L’ arredo del centro storico di Latina e la lezione di Mantini che “ingaggia” Ninfa per il verde di Cisterna
20 Giugno 2025Suggerii tempo fa in un articolo sull’ arredo urbano del centro di Latina, corso della Repubblica, di agire controcorrente. Mi spiego meglio: Latina risulta una ( se non la) delle città meno belle d’Italia (brutte). Eppure ha in pancia uno dei giardini più belli al mondo (anche se amministrativamente sta nel territorio sovrano di Cisterna), ha un parco nazionale, laghi e mare. Una donna con tante grazie che non conosce.
Ho sostenuto di mettere il bello a fare un poco meno brutto il brutto.
Suggerivo di interessare del verde la Fondazione Caetani che gestisce il giardino di Ninfa.
Tipo: corso della Repubblica a cura dei giardini di Ninfa, Parco comunale (giardinetti) a cura della Fondazione Caetani.

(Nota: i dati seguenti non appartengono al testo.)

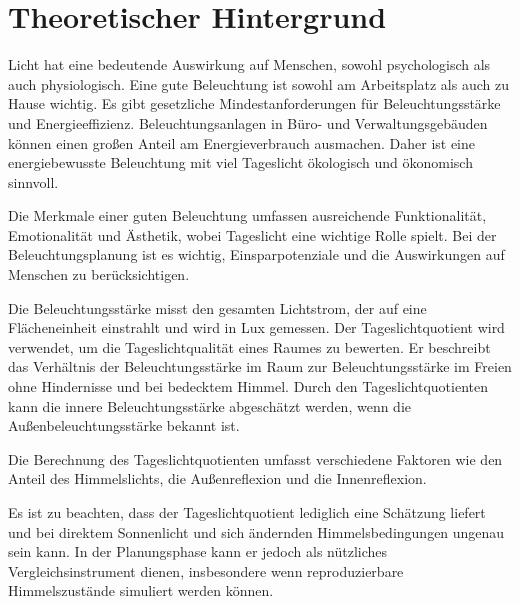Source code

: \section{Theoretischer Hintergrund}
Licht hat eine bedeutende Auswirkung auf Menschen, sowohl psychologisch als auch physiologisch. Eine gute Beleuchtung ist sowohl am Arbeitsplatz als auch zu Hause wichtig. Es gibt gesetzliche Mindestanforderungen für Beleuchtungsstärke und Energieeffizienz. Beleuchtungsanlagen in Büro- und Verwaltungsgebäuden können einen großen Anteil am Energieverbrauch ausmachen. Daher ist eine energiebewusste Beleuchtung mit viel Tageslicht ökologisch und ökonomisch sinnvoll.

Die Merkmale einer guten Beleuchtung umfassen ausreichende Funktionalität, Emotionalität und Ästhetik, wobei Tageslicht eine wichtige Rolle spielt. Bei der Beleuchtungsplanung ist es wichtig, Einsparpotenziale und die Auswirkungen auf Menschen zu berücksichtigen.

Die Beleuchtungsstärke misst den gesamten Lichtstrom, der auf eine Flächeneinheit einstrahlt und wird in Lux gemessen. Der Tageslichtquotient wird verwendet, um die Tageslichtqualität eines Raumes zu bewerten. Er beschreibt das Verhältnis der Beleuchtungsstärke im Raum zur Beleuchtungsstärke im Freien ohne Hindernisse und bei bedecktem Himmel. Durch den Tageslichtquotienten kann die innere Beleuchtungsstärke abgeschätzt werden, wenn die Außenbeleuchtungsstärke bekannt ist.

Die Berechnung des Tageslichtquotienten umfasst verschiedene Faktoren wie den Anteil des Himmelslichts, die Außenreflexion und die Innenreflexion.

Es ist zu beachten, dass der Tageslichtquotient lediglich eine Schätzung liefert und bei direktem Sonnenlicht und sich ändernden Himmelsbedingungen ungenau sein kann. In der Planungsphase kann er jedoch als nützliches Vergleichsinstrument dienen, insbesondere wenn reproduzierbare Himmelszustände simuliert werden können.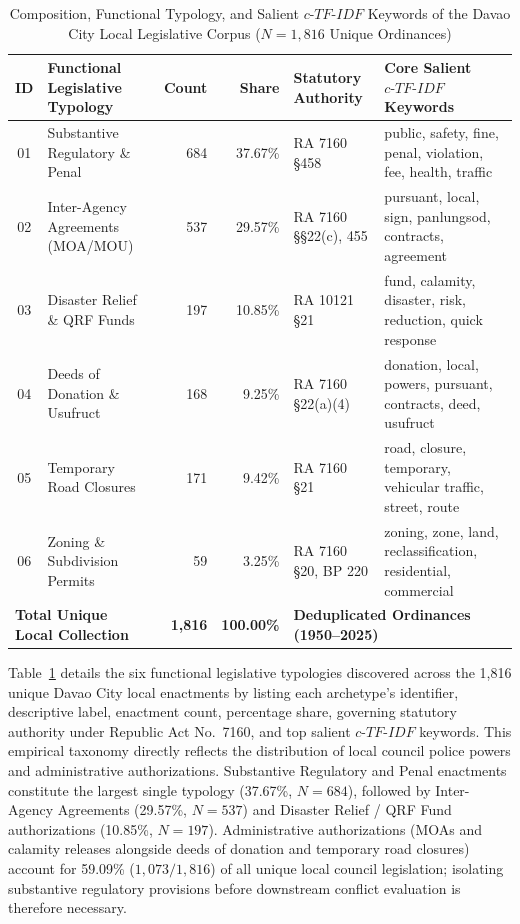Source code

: \begin{table}[!htbp]
    \centering
    \footnotesize
    \renewcommand{\arraystretch}{0.92}
    \setlength{\tabcolsep}{3.2pt}
    \caption[Functional Typology of the Davao City Local Legislative Corpus]{Composition, Functional Typology, and Salient $c\text{-}TF\text{-}IDF$ Keywords of the Davao City Local Legislative Corpus ($N = 1{,}816$ Unique Ordinances)}
    \label{tab:local_typology_composition}
    \begin{tabularx}{\linewidth}{c>{\RaggedRight}p{3.8cm}rr>{\RaggedRight}p{2.2cm}>{\RaggedRight}X}
        \toprule
        \textbf{ID} & \textbf{Functional Legislative Typology} & \textbf{Count} & \textbf{Share} & \textbf{Statutory Authority} & \textbf{Core Salient $c\text{-}TF\text{-}IDF$ Keywords} \\
        \midrule
        01 & Substantive Regulatory \& Penal & 684 & 37.67\% & RA 7160 \S458 & public, safety, fine, penal, violation, fee, health, traffic \\
        02 & Inter-Agency Agreements (MOA/MOU) & 537 & 29.57\% & RA 7160 \S\S22(c), 455 & pursuant, local, sign, panlungsod, contracts, agreement \\
        03 & Disaster Relief \& QRF Funds & 197 & 10.85\% & RA 10121 \S21 & fund, calamity, disaster, risk, reduction, quick response \\
        04 & Deeds of Donation \& Usufruct & 168 & 9.25\% & RA 7160 \S22(a)(4) & donation, local, powers, pursuant, contracts, deed, usufruct \\
        05 & Temporary Road Closures & 171 & 9.42\% & RA 7160 \S21 & road, closure, temporary, vehicular traffic, street, route \\
        06 & Zoning \& Subdivision Permits & 59 & 3.25\% & RA 7160 \S20, BP 220 & zoning, zone, land, reclassification, residential, commercial \\
        \midrule
        \multicolumn{2}{l}{\textbf{Total Unique Local Collection}} & \textbf{1,816} & \textbf{100.00\%} & \multicolumn{2}{l}{\textbf{Deduplicated Ordinances (1950--2025)}} \\
        \bottomrule
    \end{tabularx}
\end{table}

Table~\ref{tab:local_typology_composition} details the six functional legislative typologies discovered across the 1,816 unique Davao City local enactments by listing each archetype's identifier, descriptive label, enactment count, percentage share, governing statutory authority under Republic Act No.~7160, and top salient $c\text{-}TF\text{-}IDF$ keywords. This empirical taxonomy directly reflects the distribution of local council police powers and administrative authorizations. Substantive Regulatory and Penal enactments constitute the largest single typology (37.67\%, $N=684$), followed by Inter-Agency Agreements (29.57\%, $N=537$) and Disaster Relief / QRF Fund authorizations (10.85\%, $N=197$). Administrative authorizations (MOAs and calamity releases alongside deeds of donation and temporary road closures) account for 59.09\% ($1{,}073/1{,}816$) of all unique local council legislation; isolating substantive regulatory provisions before downstream conflict evaluation is therefore necessary.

Naturalmente nessuno prende il considerazione la proposta, sia mai siamo un poco meno autoreferenziati. Quando mi imbatto nel sindaco di Cisterna, Valentino Mantini, che mi parla di un “accordo” con i giardini di Ninfa (la fondazione Caetani, che ha sede a Latina, Tor tre ponti) per migliorare il verde pubblico delkla sua città. Per il loro verde hanno scelto i più bravi “giardinieri del mondo”, chiamali fessi.
Allora non sono così folle, ha un senso cercare nelle eccellenza proprie opportunità per un governo diverso della città. Mia nonna diceva “vai sempre con chi è meglio di te e facci il resto” . Il meglio nei giardini è Ninfa e non solo qui. A Priverno il sindaco Annamaria Bilancia non ha Ninfa ma i vivai Aumenta e con loro cura il verde
Ve lo immaginate un centro storico con un cartello: qui il verde è quello del più bel giardino del mondo, Ninfa “bonifica” Latina dall’ asfalto e dal cemento
Utopia? A Cisterna l’hanno fatto, a Priverno pure.
Non solo, ci sarebbe anche da metterci dentro il parco nazionale, la duna e magari impegnarsi a salvare il lago di Fogliano da due anni impossibilitato a cambiare la sua acqua per le foci insabbiate.
L’ ambiente è risorsa, se lo conosci, lo riconosci, e lo rispetti come rispetti il saper fare del tuo territorio.